The Southern Region of Malawi is the country’s most populous region. When it fronts only one major presidential candidate, that person only requires either the northern vote or about 50% of the Central vote to get to Sanjika. Assuming Joyce Banda, Atupele Muluzi or whosoever the UDF settles on and Peter Mutharika – all contest for CEO Malawi, won’t they split the southern vote? And won’t this play in favour of the Central Region candidate in the event that voting has reverted to regional lines?
The DPP might have in 2009 defied the regional factor. But the problem is that it has failed to hold on to that success. It has abused that asset and its higher ranking members and parliamentarians seem to think they are more Malawian than everyone. Instead of consolidating and building the nation, Bingu lost an opportunity when he opted to embrace the Muhlakho Heritage which, sadly, has become a symbol of nepotism – a practice which the DPP has institutionalised at a scale and level never seen before in Malawi.
The DPP’s candidates in both the presidential and parliamentary races will pay the price for the DPP’s loss of touch with reality in 2014. But all is not yet lost. The CSOs have the blue print: the Petition of July 20 is the magic wand. If the DPP needs more, there is the Catholic Bishops Pastoral Letter (which represented national sentiment very well and they have not acted upon); and other concerns raised by the CCAP Nkhoma and Livingstonia Synods (which represented central and northern thinking – which they have ignored).
Last but not least, if the DPP can find a cure for executive arrogance, nepotism, increasing corruption, donor apathy and stop being satisfied with mediocrity, they will not need to fear mass demonstrations or risk being torpedoed before their time is over.
The opposition, as I advised Atupele Muluzi recently in “Of Malawi’s deja vu and Atupele Muluzi’s catch -22” , only needs to unite and apply Sun Tzu’s philosophy and they will have hit the home run.
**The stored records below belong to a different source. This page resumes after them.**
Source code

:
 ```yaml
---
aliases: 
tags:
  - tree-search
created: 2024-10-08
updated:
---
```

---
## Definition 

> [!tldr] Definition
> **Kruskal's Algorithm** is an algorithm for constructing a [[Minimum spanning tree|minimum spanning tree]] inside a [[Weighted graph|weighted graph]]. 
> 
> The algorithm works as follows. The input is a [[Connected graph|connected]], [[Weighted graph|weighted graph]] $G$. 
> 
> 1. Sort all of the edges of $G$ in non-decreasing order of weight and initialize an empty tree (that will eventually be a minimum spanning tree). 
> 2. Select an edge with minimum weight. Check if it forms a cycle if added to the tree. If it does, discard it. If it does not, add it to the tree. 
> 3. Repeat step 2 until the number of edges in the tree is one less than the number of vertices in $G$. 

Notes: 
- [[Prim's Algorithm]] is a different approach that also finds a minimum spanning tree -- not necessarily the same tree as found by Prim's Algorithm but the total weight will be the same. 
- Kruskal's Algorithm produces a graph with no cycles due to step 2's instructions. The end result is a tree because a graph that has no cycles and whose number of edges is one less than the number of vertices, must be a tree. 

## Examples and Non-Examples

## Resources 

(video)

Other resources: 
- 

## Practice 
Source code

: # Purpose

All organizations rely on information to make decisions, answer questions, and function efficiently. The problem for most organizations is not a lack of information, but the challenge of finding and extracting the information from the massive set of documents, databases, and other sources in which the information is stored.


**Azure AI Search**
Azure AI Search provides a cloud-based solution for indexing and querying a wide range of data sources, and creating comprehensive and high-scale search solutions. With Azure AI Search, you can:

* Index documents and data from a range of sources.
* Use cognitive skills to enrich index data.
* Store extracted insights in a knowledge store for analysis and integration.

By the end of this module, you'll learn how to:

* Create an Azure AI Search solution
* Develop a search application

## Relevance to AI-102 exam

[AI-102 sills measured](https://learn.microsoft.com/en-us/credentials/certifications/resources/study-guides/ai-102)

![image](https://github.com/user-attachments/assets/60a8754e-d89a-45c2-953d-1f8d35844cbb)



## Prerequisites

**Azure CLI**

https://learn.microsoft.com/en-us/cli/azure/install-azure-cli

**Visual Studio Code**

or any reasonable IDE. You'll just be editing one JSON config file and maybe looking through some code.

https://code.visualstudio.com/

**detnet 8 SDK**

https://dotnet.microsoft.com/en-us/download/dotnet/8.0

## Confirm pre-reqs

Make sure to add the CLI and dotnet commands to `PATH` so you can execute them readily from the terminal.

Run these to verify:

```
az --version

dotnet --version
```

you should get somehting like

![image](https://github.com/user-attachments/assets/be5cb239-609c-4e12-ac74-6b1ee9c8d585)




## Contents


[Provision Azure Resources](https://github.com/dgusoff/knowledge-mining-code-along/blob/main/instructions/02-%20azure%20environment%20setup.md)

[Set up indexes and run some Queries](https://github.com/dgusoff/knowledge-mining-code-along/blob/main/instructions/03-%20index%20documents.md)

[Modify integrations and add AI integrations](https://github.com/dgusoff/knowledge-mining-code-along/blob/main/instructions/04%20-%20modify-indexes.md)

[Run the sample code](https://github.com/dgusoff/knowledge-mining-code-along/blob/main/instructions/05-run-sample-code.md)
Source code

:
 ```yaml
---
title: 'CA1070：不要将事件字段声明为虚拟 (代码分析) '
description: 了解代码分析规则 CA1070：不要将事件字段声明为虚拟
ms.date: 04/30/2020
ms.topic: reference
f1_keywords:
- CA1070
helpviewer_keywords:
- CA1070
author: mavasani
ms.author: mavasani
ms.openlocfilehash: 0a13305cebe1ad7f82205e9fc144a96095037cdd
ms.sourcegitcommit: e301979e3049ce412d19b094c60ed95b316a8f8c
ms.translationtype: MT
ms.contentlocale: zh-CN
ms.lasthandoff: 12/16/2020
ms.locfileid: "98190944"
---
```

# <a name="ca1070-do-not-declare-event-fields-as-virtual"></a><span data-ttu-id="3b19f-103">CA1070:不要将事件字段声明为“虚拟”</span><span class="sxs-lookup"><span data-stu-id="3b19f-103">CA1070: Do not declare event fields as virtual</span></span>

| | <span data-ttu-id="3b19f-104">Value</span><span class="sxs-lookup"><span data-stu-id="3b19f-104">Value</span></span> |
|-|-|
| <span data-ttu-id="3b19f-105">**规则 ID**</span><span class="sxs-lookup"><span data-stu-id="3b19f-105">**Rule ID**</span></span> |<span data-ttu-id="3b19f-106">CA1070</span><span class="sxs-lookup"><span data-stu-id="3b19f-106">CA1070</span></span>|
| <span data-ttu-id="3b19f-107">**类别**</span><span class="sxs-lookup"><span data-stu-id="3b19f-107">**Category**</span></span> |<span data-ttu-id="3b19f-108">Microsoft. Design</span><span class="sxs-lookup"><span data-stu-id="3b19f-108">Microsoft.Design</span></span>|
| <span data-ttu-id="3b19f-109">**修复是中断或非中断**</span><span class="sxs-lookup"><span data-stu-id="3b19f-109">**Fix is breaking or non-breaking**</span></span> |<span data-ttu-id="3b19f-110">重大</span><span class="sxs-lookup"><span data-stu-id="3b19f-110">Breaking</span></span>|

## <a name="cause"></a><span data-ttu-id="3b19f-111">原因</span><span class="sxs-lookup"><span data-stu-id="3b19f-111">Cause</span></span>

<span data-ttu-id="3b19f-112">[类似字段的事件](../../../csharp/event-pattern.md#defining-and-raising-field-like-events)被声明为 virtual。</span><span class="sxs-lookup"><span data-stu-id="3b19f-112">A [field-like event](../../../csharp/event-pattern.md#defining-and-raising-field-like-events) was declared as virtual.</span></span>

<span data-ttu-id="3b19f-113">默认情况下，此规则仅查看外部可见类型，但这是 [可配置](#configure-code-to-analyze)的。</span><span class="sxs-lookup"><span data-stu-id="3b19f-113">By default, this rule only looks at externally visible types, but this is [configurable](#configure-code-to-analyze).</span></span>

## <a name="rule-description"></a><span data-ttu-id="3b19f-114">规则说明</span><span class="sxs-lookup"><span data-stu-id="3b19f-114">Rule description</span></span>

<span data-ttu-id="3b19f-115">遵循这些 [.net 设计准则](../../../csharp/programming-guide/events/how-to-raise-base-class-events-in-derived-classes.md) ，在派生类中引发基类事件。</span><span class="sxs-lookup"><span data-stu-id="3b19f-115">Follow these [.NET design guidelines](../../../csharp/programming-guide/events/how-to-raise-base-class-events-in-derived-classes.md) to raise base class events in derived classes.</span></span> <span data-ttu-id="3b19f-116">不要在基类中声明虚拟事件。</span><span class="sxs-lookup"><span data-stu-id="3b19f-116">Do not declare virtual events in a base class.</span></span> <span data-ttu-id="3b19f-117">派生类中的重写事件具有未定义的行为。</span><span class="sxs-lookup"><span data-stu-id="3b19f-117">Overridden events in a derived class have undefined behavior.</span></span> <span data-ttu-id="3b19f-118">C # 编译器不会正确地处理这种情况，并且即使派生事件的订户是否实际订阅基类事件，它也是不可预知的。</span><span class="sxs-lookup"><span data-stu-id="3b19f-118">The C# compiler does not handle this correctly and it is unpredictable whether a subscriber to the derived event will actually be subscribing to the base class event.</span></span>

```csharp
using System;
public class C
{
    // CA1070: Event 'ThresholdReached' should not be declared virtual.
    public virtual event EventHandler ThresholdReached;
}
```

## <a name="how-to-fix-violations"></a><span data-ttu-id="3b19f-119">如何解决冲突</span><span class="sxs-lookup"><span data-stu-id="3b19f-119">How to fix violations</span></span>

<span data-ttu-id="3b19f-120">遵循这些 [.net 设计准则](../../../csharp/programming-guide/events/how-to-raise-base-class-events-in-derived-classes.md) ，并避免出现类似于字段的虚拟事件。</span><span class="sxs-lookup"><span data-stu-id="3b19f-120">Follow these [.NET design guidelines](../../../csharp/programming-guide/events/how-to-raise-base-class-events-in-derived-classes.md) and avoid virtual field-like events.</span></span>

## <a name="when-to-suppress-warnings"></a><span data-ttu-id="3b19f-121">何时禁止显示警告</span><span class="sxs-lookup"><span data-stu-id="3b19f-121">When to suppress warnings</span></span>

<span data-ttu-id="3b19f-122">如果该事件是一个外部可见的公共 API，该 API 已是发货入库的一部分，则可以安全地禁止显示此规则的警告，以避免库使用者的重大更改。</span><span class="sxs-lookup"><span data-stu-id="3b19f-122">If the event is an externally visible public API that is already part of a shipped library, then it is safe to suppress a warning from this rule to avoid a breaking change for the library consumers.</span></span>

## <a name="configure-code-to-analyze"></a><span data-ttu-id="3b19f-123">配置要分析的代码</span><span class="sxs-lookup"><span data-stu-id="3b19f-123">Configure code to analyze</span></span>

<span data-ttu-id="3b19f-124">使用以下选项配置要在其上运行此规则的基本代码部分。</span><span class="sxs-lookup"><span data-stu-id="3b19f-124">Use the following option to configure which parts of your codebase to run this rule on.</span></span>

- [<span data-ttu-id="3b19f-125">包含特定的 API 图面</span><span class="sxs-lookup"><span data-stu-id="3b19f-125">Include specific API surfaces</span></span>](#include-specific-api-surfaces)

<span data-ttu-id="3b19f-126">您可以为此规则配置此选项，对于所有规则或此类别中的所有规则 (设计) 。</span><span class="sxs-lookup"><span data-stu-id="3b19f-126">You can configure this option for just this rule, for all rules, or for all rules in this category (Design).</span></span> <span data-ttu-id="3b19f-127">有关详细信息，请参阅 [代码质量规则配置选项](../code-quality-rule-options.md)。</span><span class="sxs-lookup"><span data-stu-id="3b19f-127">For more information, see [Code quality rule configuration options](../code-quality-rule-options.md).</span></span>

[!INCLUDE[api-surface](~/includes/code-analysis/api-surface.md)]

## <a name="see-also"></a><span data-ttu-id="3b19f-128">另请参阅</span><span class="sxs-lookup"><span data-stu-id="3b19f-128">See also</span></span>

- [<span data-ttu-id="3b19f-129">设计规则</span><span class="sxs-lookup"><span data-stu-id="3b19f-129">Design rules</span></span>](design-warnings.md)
The opportunity to secure themselves against defeat lies in their own hands, but the opportunity of defeating the DPP is everyday being provided by the DPP itself. The DPP Government, led by the Mutharikas with Callista recently joining the fray, is generously providing the opportunities.
Question is: is the opposition capable of taking advantage of this? To think along the lines of the fourth year Mzuzu University writer, Henry Mvula Esq. and CSI Lilongwe – retired Civil Servant; are the youth positioning themselves strategically to claim their rightful place as leaders of today?
Whatever the case, fact is come 2014; there will be a mass exodus from the honours of parliament for many currently serving DPP MPs. What a shame and what a waste!